東日本大震災から15年にあたり、天皇・皇后両陛下と愛子さまが、6日(月)から福島県を訪問されます。被災地に寄り添う皇室の思いは、次の世代の愛子さまへと継承されていきます。

【写真を見る】「被災地に心を寄せ続ける」愛子さまの被災地への思い

震災から15年、ご一家で福島訪問へ

高柳光希キャスター:
震災の発生から15年にあたり、天皇・皇后両陛下が、愛子さまと共に6日から福島県を訪問されます。

発生から「10年」の節目の2021年には、コロナ禍だったということで、オンラインで現地の方と懇談されました。

そして発生から「15年」の2026年、先月25日から予定されていた岩手・宮城への訪問は、両陛下に風邪の症状があり延期となり、6日からご一家で福島への訪問が予定されています。

今はもう風邪の症状は回復されたのでしょうか?

報道局社会部 宮内庁キャップ 岩永優樹 記者:
先日、両陛下をお見かけしたときには、表情も声も非常にお元気そうでした。

実は今週、取材の場で陛下が記者の方に歩み寄って、お声がけをされる場面がありました。そこで「ご心配をおかけしました」、「雅子もずいぶんよくなりました」とおっしゃっていたので、体調の方はおそらく大丈夫だと思います。

高柳キャスター:
陛下が近くにいらっしゃって、お声がけしてくださることもあるんですね。

岩永優樹 記者:
そう多くあることではないので、私も驚きました。

南波雅俊キャスター:
被災地に寄り添われているだけではなく、取材者や記者にも気遣いをされているんですね。

実際に声をかけていただいて、どのように感じましたか?

岩永優樹 記者:
声をかけていただいたのには、おそらくご自身の中に「心苦しい」という思いがあったこと、そして「回復したことを直接伝えたい」という思いがあったのかとお見受けしました。

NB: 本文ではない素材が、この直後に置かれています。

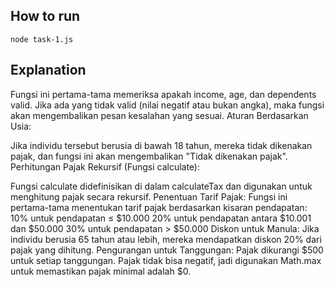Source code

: ## How to run
```
node task-1.js
```

## Explanation
Fungsi ini pertama-tama memeriksa apakah income, age, dan dependents valid. Jika ada yang tidak valid (nilai negatif atau bukan angka), maka fungsi akan mengembalikan pesan kesalahan yang sesuai.
Aturan Berdasarkan Usia:

Jika individu tersebut berusia di bawah 18 tahun, mereka tidak dikenakan pajak, dan fungsi ini akan mengembalikan "Tidak dikenakan pajak".
Perhitungan Pajak Rekursif (Fungsi calculate):

Fungsi calculate didefinisikan di dalam calculateTax dan digunakan untuk menghitung pajak secara rekursif.
Penentuan Tarif Pajak: Fungsi ini pertama-tama menentukan tarif pajak berdasarkan kisaran pendapatan:
10% untuk pendapatan ≤ $10.000
20% untuk pendapatan antara $10.001 dan $50.000
30% untuk pendapatan > $50.000
Diskon untuk Manula: Jika individu berusia 65 tahun atau lebih, mereka mendapatkan diskon 20% dari pajak yang dihitung.
Pengurangan untuk Tanggungan: Pajak dikurangi $500 untuk setiap tanggungan. Pajak tidak bisa negatif, jadi digunakan Math.max untuk memastikan pajak minimal adalah $0.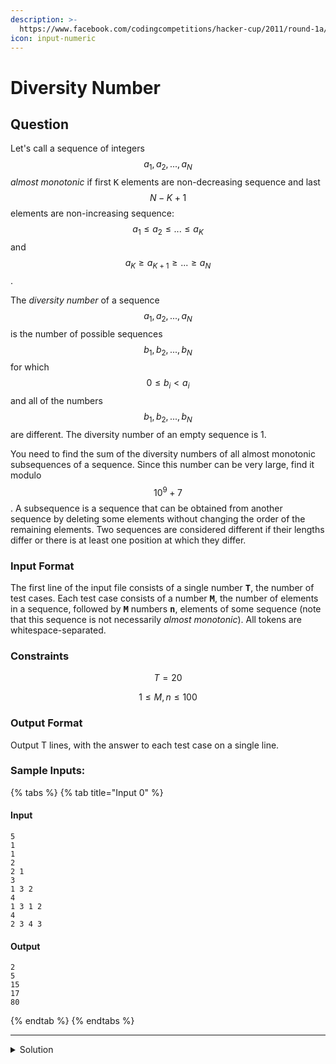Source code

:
 ```yaml
---
description: >-
  https://www.facebook.com/codingcompetitions/hacker-cup/2011/round-1a/problems/A
icon: input-numeric
---
```


# Diversity Number

## Question

Let's call a sequence of integers $$a_1,a_2,...,a_N$$ _almost monotonic_ if first <kbd>K</kbd> elements are non-decreasing sequence and last $$N-K+1$$ elements are non-increasing sequence: $$a_1\le a_2≤...≤a_K$$ and $$a_K≥a_{K+1}≥...≥a_N$$.

The _diversity number_ of a sequence $$a_1,a_2,...,a_N$$ is the number of possible sequences $$b_1,b_2,...,b_N$$  for which $$0≤b_i<a_i$$ and all of the numbers $$b_1,b_2,...,b_N$$ are different. The diversity number of an empty sequence is 1.

You need to find the sum of the diversity numbers of all almost monotonic subsequences of a sequence. Since this number can be very large, find it modulo $$10^9+7$$. A subsequence is a sequence that can be obtained from another sequence by deleting some elements without changing the order of the remaining elements. Two sequences are considered different if their lengths differ or there is at least one position at which they differ.

### Input Format

The first line of the input file consists of a single number <kbd>**T**</kbd>, the number of test cases. Each test case consists of a number <kbd>**M**</kbd>, the number of elements in a sequence, followed by <kbd>**M**</kbd> numbers <kbd>**n**</kbd>, elements of some sequence (note that this sequence is not necessarily _almost monotonic_). All tokens are whitespace-separated.

### Constraints

$$
T = 20
$$

$$
1 \le M, n \le 100
$$

### Output Format

Output T lines, with the answer to each test case on a single line.

### Sample Inputs:

{% tabs %}
{% tab title="Input 0" %}
#### Input

```
5
1
1
2
2 1
3
1 3 2
4
1 3 1 2
4
2 3 4 3
```

#### Output

```
2
5
15
17
80
```
{% endtab %}
{% endtabs %}

***

<details>

<summary>Solution</summary>



</details>
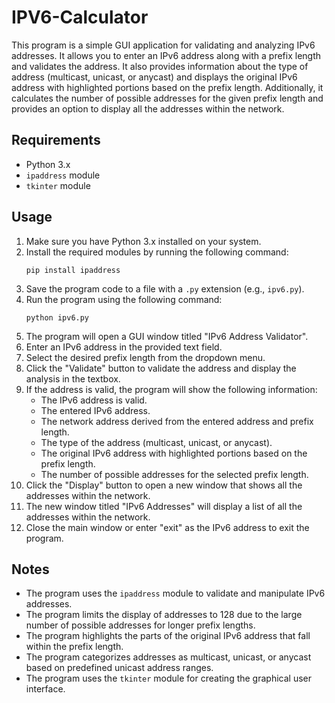 # IPV6-Calculator

This program is a simple GUI application for validating and analyzing IPv6 addresses. It allows you to enter an IPv6 address along with a prefix length and validates the address. It also provides information about the type of address (multicast, unicast, or anycast) and displays the original IPv6 address with highlighted portions based on the prefix length. Additionally, it calculates the number of possible addresses for the given prefix length and provides an option to display all the addresses within the network.

## Requirements

- Python 3.x
- `ipaddress` module
- `tkinter` module

## Usage

1. Make sure you have Python 3.x installed on your system.
2. Install the required modules by running the following command:
   ```shell
   pip install ipaddress
   ```
3. Save the program code to a file with a `.py` extension (e.g., `ipv6.py`).
4. Run the program using the following command:
   ```shell
   python ipv6.py
   ```
5. The program will open a GUI window titled "IPv6 Address Validator".
6. Enter an IPv6 address in the provided text field.
7. Select the desired prefix length from the dropdown menu.
8. Click the "Validate" button to validate the address and display the analysis in the textbox.
9. If the address is valid, the program will show the following information:
   - The IPv6 address is valid.
   - The entered IPv6 address.
   - The network address derived from the entered address and prefix length.
   - The type of the address (multicast, unicast, or anycast).
   - The original IPv6 address with highlighted portions based on the prefix length.
   - The number of possible addresses for the selected prefix length.
10. Click the "Display" button to open a new window that shows all the addresses within the network.
11. The new window titled "IPv6 Addresses" will display a list of all the addresses within the network.
12. Close the main window or enter "exit" as the IPv6 address to exit the program.

## Notes

- The program uses the `ipaddress` module to validate and manipulate IPv6 addresses.
- The program limits the display of addresses to 128 due to the large number of possible addresses for longer prefix lengths.
- The program highlights the parts of the original IPv6 address that fall within the prefix length.
- The program categorizes addresses as multicast, unicast, or anycast based on predefined unicast address ranges.
- The program uses the `tkinter` module for creating the graphical user interface.

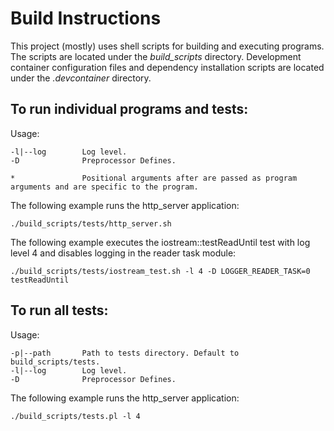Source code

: # Build Instructions

This project (mostly) uses shell scripts for building and executing programs. The scripts are located under the <i>build_scripts</i> directory. Development container configuration files and dependency installation scripts are located under the <i>.devcontainer</i> directory. 

## To run individual programs and tests: 
Usage:
```
-l|--log        Log level.
-D              Preprocessor Defines.

*               Positional arguments after are passed as program arguments and are specific to the program.
```

The following example runs the http_server application:

 ```./build_scripts/tests/http_server.sh```

The following example executes the iostream::testReadUntil test with log level 4 and disables logging in the reader task module:

 ```./build_scripts/tests/iostream_test.sh -l 4 -D LOGGER_READER_TASK=0 testReadUntil```

## To run all tests: 
Usage:
```
-p|--path       Path to tests directory. Default to build_scripts/tests.
-l|--log        Log level.
-D              Preprocessor Defines.
```

The following example runs the http_server application:

```./build_scripts/tests.pl -l 4```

双葉町・大熊町への訪問は震災後初 訪問先はどう決まる?

高柳キャスター:
今回の福島訪問は、沿岸地域を2日間かけて回られるんですよね。

岩永優樹 記者:
福島第一原発がある双葉町と大熊町に皇室の方が訪問されるのは、震災後、初めてのことになります。地元の方にとっても大きな意義がある訪問といえます。

日比麻音子キャスター:
様々な場所を訪問されるようですが、訪問先やどのようなことをするのかなどは、どのように決めていくのでしょうか。

岩永優樹 記者:
施設などの具体的な訪問先は、原則、県が提示をすることが多いです。ただその中で、両陛下の思いなどを汲みながら最終調整を行います。

高柳キャスター:
思い起こすと東日本大震災があったのは、今の上皇陛下が天皇陛下の時でした。上皇ご夫妻は震災があった時、7週連続で被災地を訪問されました。

岩永優樹 記者:
この時、おふたりはすでに80歳近かったのですが、「国民のために」という思いで、この怒濤のスケジュールを敢行されました。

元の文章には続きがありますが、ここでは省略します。